Opinion: Energy agency report has consequences for agricultural producers

The International Energy Agency’s (IEA) widely publicized report on reducing greenhouse gas emissions to achieve global targets further bolsters the case that more needs to be done in agriculture to combat climate change

Producers, as the report notes, can’t be excluded from that effort. 

Released last month, the report lists 400 actions that will be needed to reach net-zero emissions by 2050, an ambitious goal set by world leaders in Europe and the United States. 

In broad terms, greenhouse gases from all sources have to drop to achieve these ambitious climate targets.

Already experts and environmentalists are warning the international community and individual countries, including Canada, are failing to match rhetoric with actions to reduce emissions.

The recommendation that got the most attention, rightfully so in Canada, was the call to end new investments in coal mines as well as in oil and gas wells. 

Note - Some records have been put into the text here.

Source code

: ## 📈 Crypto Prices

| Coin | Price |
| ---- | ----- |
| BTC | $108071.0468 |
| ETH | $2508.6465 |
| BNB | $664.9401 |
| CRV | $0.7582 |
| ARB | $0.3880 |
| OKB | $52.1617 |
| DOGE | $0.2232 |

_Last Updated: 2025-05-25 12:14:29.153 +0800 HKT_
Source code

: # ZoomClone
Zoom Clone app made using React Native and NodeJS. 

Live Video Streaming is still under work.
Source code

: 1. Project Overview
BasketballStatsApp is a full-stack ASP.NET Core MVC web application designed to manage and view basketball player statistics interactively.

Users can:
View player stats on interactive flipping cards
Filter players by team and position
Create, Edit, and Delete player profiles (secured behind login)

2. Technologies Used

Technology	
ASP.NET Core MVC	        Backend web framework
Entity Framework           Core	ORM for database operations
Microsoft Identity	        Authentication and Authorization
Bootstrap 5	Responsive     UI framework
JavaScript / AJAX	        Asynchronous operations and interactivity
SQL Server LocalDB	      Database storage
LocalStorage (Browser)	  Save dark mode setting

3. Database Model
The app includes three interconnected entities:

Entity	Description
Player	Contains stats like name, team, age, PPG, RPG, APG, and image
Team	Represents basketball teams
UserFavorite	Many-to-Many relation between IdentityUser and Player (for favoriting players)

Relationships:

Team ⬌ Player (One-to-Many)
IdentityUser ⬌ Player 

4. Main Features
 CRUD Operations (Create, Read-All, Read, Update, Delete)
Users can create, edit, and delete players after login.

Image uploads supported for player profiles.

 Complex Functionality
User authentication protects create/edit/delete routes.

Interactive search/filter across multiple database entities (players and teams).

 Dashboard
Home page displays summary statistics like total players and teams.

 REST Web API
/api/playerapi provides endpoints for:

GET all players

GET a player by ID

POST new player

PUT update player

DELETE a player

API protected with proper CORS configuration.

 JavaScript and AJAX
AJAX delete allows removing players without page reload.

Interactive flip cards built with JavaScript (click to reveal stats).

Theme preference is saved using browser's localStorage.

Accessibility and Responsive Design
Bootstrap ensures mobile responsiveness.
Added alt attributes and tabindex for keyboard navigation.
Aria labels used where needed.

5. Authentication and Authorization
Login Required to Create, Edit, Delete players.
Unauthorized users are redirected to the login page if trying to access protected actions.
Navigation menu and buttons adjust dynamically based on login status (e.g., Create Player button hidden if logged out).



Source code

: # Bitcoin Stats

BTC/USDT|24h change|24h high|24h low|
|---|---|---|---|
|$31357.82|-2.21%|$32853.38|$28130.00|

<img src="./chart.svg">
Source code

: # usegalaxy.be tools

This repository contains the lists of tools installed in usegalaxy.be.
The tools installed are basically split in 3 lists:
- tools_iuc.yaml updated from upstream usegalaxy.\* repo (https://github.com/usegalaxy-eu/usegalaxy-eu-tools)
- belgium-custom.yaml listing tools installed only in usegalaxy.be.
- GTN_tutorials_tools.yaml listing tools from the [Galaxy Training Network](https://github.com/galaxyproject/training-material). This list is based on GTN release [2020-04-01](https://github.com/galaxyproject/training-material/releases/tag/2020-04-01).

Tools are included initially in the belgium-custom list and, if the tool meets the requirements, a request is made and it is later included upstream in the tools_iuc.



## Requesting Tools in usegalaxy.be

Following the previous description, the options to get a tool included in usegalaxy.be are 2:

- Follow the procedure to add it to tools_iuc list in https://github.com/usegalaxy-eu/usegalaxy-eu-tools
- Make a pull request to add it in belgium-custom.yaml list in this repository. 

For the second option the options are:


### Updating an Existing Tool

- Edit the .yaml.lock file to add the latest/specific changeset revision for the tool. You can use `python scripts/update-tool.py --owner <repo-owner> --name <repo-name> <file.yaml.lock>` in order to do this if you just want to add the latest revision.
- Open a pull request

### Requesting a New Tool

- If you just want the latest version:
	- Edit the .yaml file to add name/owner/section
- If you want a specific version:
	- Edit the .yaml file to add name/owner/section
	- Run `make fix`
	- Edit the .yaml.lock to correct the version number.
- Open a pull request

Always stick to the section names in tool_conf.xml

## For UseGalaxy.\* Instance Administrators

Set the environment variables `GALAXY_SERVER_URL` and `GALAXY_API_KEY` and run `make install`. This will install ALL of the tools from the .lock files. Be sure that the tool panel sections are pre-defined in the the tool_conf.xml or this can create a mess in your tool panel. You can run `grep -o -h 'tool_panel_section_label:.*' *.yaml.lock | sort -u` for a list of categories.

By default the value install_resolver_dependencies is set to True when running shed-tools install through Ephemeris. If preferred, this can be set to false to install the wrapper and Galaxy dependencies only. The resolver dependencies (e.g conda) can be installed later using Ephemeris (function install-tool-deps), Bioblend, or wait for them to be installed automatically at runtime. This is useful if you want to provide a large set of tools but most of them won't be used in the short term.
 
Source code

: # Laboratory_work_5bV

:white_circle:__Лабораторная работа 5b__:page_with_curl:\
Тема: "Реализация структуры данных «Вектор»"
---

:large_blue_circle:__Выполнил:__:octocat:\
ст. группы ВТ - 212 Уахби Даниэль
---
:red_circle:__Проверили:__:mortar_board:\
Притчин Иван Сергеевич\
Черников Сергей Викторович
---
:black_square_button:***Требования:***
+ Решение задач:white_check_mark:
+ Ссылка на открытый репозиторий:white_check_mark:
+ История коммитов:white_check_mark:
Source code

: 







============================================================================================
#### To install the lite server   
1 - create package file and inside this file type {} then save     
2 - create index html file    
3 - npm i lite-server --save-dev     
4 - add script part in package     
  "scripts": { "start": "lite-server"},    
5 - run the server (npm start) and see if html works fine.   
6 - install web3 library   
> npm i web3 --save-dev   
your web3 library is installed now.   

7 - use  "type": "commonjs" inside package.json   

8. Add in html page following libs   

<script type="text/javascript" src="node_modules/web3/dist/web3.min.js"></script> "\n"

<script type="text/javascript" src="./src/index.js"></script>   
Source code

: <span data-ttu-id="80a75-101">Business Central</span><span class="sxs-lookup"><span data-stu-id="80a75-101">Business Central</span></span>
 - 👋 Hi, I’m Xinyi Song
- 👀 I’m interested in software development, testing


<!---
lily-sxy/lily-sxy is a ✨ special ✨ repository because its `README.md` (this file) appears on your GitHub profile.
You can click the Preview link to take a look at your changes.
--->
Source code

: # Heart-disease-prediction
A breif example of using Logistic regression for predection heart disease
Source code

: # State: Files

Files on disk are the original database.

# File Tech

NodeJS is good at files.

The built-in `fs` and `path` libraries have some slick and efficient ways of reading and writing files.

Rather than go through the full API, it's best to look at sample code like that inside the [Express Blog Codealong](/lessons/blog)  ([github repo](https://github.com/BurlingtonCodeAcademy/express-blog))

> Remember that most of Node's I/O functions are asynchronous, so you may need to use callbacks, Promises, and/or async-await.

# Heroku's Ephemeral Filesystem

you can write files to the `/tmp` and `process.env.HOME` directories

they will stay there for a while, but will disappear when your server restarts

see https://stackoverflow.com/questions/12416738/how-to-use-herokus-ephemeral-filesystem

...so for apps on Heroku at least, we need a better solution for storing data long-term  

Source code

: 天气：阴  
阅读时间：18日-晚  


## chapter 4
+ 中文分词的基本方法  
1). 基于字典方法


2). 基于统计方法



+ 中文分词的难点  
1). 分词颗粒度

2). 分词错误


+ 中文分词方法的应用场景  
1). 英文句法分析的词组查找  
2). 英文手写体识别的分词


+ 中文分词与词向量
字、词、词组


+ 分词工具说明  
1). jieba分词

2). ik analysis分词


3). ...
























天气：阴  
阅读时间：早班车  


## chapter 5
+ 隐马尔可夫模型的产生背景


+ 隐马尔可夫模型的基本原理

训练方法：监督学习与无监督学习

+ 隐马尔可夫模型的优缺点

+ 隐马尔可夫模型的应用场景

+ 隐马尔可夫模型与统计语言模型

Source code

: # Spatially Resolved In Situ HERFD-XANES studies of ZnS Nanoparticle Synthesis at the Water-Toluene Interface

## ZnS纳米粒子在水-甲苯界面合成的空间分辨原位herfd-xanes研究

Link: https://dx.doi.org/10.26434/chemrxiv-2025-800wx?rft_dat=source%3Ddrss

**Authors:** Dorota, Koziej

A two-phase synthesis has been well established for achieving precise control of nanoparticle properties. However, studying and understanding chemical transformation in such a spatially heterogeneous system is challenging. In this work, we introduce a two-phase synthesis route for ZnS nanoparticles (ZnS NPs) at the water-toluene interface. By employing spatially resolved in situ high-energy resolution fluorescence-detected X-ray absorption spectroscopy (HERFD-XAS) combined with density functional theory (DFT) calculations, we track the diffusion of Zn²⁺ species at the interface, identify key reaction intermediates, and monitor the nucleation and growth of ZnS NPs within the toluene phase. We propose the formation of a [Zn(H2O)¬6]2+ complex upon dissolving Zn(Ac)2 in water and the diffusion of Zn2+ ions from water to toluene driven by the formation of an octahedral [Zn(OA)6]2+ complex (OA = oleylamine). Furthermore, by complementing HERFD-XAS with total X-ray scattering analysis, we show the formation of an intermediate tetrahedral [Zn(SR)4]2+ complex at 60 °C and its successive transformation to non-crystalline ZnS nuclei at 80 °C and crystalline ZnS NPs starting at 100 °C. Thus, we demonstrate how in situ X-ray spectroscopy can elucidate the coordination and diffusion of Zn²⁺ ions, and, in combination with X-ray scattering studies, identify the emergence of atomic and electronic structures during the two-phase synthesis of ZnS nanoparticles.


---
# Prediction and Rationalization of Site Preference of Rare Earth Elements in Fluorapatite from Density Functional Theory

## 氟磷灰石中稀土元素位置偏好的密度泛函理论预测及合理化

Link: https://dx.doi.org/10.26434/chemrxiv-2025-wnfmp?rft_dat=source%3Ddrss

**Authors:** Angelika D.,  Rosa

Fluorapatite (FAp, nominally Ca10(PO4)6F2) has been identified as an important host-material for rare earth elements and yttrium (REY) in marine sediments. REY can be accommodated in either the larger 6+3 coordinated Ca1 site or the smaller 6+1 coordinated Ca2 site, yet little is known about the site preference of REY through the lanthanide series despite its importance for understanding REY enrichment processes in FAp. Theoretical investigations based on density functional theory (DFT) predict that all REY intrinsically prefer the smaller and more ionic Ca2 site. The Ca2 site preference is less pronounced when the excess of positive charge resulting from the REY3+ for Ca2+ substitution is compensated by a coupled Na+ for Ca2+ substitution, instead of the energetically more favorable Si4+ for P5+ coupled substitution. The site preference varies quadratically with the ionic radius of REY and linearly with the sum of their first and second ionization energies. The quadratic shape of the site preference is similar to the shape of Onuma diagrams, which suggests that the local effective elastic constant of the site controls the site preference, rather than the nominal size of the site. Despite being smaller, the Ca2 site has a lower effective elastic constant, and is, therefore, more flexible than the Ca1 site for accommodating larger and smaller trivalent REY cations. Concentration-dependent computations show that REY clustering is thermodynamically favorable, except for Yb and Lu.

Other calls of note involved eliminating the internal combustion engine from passenger vehicles by 2035 and significantly increasing the deployment of wind and solar energy. 

Taken as a whole, the report is yet another glass of cold water thrown at anyone still sleeping on the serious efforts needed to fight climate change. 

Of course, agriculture has a role to play in the fight, and the authors of the report know it. The industry is a distant second, but still second, to the energy sector in accounting for the world’s total GHG emissions. 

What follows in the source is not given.